Mon année de repos et de relaxation est le deuxième roman de l’américaine Otessa Moshfegh qui s’est faite notamment remarquée avec son premier Eileen en 2015 ayant remporté plusieurs prix et un recueil de nouvelles. Cette nouvelle voix montante de romancière, repérée notamment par la revue littéraire Granta et collaboratrice du Paris Review, s’est déjà attirée bon nombre de polémiques et fascine par son univers noir voire trash et surtout ses personnages féminins anti-conventionnels, très « unladylike » selon son expression (non adepte des bonnes manières en VF). Parmi les influences revendiquées de cette trentenaire, on note Bret Easton Ellis de façon peu surprenante puisqu’en effet on lui retrouve le même talent pour les dialogues à l’absurdité burlesque et le même goût pour le cynisme. A cela s’ajoute une belle tendance houellebecquienne pour le côté personnage looser et nihiliste totalement assumé ; a-t-elle lu notre écrivain star très côté outre Atlantique ? Apparemment pas d’après ses interviews mais il faudra définitivement lui recommander d’autant qu’elle semble d’ailleurs francophile côté peinture et cinéma  (elle cite notamment deux actrices francaises Julie Delpy et Emmanuelle Seigner dans son roman).

Le roman aurait ainsi pu être qualifié il y a quelques années de « roman dépressif », spécialité française comme on qualifiait « autrefois » (c’est à dire à la 1e décennie 2000 et oui c’est déjà un passé lointain !, décennie pendant laquelle cette modeste publication littéraire a vu le jour) les romans français dans la veine houellebecquienne. Une tendance décriée d’ailleurs que les romans dits « feel-good » actuels entendent enrayer ou au moins contrebalancer (ce qui n’a rien de répréhensible du reste). Aujourd’hui les américains empiètent sur notre terrain avec leurs romans (et séries) sur la « santé mentale » (« mental health » dans le texte, cf. Rachel Bloom notamment), il s’agit du nouveau terme que les français moutonniers s’empressent donc d’adopter.

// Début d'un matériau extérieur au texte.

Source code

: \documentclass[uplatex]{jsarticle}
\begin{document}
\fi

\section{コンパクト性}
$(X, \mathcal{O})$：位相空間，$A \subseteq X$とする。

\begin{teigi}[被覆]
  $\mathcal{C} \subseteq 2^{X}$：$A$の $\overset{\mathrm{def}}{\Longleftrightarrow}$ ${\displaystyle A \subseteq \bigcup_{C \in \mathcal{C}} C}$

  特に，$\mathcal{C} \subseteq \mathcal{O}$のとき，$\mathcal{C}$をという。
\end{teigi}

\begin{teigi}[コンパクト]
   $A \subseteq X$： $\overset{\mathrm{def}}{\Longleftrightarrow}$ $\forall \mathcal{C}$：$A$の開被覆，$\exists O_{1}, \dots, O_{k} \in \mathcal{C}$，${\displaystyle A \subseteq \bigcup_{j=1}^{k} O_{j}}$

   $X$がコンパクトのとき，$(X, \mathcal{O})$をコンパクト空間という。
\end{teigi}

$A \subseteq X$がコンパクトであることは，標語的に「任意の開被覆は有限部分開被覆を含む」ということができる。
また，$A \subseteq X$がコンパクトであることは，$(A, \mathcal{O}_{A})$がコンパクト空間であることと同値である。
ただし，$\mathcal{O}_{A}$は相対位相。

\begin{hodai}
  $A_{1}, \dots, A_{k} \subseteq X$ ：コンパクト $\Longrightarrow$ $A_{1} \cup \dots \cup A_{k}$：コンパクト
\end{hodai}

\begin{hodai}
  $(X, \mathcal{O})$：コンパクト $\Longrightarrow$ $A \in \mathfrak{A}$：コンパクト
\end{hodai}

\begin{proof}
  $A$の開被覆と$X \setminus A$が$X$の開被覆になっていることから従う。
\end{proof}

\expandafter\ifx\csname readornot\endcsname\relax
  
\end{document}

Dois je donc suivre le mouvement ou en rester à l’ancien terme ? Je réfléchis à cette grave décision et vous tiens au jus.

Ce qui est très amusant ici pour commencer est le décalage entre ce titre qui sonne comme une invitation à la douceur et à l’apaisement avec de surcroît une couverture reproduisant une peinture néoclassique de Jacques Louis David fin XVIIIe (Portait d’une jeune femme en blanc) à l’élégance aristocratique et alanguie (dont le visage troublant semble calquer sur celui de l’auteur) et le contenu du livre qui nous entraîne plutôt dans les bas fonds d’une chute incontrôlée à base d’anxiolytiques et somnifères et d’une vie totalement « dysfonctionnelle », à chaque page un peu plus « malaisante » tant côté famille que relation amoureuse et amicale ou professionnelle.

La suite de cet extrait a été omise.